AuthorDarrat, Ali F.
  1. Introduction

    Contemporary economies, perhaps without exception, have been plagued with huge and escalating government budget deficits. These deficits are expected to have adverse economic consequences including high real interest rates, slow capital formation, and high unemployment rates. Moreover, to the extent that the deficit is financed through the issuance of government bonds, the recurrent large deficits have further worsened the public debt problem, which threatens the well-being of numerous countries, both developed and developing.

    Therefore, researchers and policymakers have expended enormous efforts attempting to analyze the deficit problem and to suggest ways to resolve it.
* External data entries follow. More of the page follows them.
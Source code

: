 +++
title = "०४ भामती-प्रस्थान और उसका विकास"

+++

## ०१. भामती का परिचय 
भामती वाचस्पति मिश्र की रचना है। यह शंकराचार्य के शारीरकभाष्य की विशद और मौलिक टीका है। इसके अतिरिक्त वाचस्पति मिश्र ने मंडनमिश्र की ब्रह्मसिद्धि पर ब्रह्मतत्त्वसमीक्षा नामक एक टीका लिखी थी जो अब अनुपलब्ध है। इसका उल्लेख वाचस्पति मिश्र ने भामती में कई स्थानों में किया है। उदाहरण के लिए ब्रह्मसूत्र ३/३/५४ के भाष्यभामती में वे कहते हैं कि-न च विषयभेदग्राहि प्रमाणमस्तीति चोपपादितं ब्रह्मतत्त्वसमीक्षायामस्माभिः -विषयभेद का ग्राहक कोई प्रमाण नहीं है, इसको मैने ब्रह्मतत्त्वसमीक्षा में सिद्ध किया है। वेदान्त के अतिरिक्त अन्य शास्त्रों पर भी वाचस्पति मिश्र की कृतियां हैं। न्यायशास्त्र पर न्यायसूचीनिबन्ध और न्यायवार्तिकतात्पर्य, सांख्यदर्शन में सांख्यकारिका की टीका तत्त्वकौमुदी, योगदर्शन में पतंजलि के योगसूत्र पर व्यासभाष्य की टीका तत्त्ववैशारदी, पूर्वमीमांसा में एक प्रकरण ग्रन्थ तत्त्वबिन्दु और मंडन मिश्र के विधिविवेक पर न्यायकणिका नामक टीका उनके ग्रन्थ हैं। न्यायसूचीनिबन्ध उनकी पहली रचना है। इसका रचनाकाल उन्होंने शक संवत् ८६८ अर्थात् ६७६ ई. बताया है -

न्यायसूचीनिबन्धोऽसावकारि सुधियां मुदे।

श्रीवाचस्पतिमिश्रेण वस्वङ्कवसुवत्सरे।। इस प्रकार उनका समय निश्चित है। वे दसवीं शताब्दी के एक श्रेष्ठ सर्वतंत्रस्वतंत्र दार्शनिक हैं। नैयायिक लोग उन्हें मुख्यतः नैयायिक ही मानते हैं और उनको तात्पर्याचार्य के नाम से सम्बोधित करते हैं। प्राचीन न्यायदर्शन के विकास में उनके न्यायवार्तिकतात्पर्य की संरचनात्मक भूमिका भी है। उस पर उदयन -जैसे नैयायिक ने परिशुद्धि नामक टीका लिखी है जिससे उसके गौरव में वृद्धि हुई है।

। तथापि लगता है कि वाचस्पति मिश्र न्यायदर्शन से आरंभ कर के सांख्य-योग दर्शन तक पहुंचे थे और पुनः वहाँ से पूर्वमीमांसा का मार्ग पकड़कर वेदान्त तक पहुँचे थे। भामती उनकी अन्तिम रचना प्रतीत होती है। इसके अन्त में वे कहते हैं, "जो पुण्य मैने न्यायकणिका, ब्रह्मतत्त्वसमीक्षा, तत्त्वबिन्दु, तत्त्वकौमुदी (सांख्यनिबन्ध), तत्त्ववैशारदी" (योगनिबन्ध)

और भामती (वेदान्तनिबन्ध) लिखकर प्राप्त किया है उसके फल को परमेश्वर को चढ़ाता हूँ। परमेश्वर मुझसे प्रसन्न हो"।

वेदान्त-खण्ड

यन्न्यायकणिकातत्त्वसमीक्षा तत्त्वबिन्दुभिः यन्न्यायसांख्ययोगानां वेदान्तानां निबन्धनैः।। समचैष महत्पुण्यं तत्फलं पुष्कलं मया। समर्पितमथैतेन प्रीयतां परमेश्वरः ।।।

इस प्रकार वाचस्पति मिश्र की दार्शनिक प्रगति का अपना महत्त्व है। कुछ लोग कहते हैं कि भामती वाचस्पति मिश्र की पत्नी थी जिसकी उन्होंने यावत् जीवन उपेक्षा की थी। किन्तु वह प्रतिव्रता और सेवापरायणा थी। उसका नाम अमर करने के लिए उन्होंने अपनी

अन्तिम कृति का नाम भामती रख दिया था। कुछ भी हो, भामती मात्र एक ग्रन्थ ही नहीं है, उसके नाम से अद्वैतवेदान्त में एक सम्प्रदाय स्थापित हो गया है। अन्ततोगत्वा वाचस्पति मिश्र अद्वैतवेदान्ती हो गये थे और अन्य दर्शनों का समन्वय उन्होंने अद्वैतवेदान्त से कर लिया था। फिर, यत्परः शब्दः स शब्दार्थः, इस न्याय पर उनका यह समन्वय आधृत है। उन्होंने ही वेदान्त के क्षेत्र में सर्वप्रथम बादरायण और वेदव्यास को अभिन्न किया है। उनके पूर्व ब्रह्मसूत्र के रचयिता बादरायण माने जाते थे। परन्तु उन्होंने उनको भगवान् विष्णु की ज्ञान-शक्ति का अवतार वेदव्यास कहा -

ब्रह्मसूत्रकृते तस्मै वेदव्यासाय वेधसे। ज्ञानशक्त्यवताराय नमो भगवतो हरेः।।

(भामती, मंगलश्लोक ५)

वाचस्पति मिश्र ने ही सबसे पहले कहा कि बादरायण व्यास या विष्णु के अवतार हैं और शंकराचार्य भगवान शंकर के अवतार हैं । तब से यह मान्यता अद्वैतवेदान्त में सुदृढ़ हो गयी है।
Some, for example, advocate cuts in government spending rather than tax increases as the optimal solution to the deficit dilemma. They reason that governments often spend all that they receive in taxes and perhaps much more. Under this line of reasoning, raising taxes would simply induce more spending, leaving the deficit unchanged (or even higher). Others, however, deny this implied tax-and-spend nexus, and argue that it is taxes that adjust gradually to spending. Under this latter scenario, tax increases will not lead to higher spending, and thus, could be used as an effective deficit-cutting measure along with spending cuts. Still, other researchers posit that changes in spending and taxes could occur simultaneously. Therefore, focusing on one component of the government budget while ignoring the interdependence with the other component would have an ambiguous overall effect on the deficit.

    Clearly, then, the optimal approach to solving the problem of government budget deficits depends to a large extent on the intertemporal relationship between government spending and taxation. Indeed, there have been numerous studies that empirically gauge this relationship (e.g., Anderson, Wallace, and Warner 1986; Manage and Marlow 1986; von Furstenberg, Green, and Jeong 1986; Ram 1988; Ahiakpor and Amirkhalkhali 1989; Joulfain and Mookerjee 1990; Miller and Russek 1990; Hoover and Sheffrin 1992; Lee and Vedder 1992; Owoye 1995).

    Interestingly, the bulk of this voluminous empirical literature has focused almost exclusively on the U.S. experience, with few studies examining the case of other large industrialized major OECD countries. By contrast, there has been, thus far, no attempt to study the interrelationship between government spending and taxation for developing countries; yet, the problem may be more acute in these countries with huge and escalating deficits in recent years. Investigating the government spending/taxation nexus in these countries can provide useful information pertaining to the optimal solution to their deficits. Note also that developing countries have often been required to curtail budget deficits as a precondition to receiving financial aid and/or loans from international organizations like the International Monetary fund (IMF) or the World Bank.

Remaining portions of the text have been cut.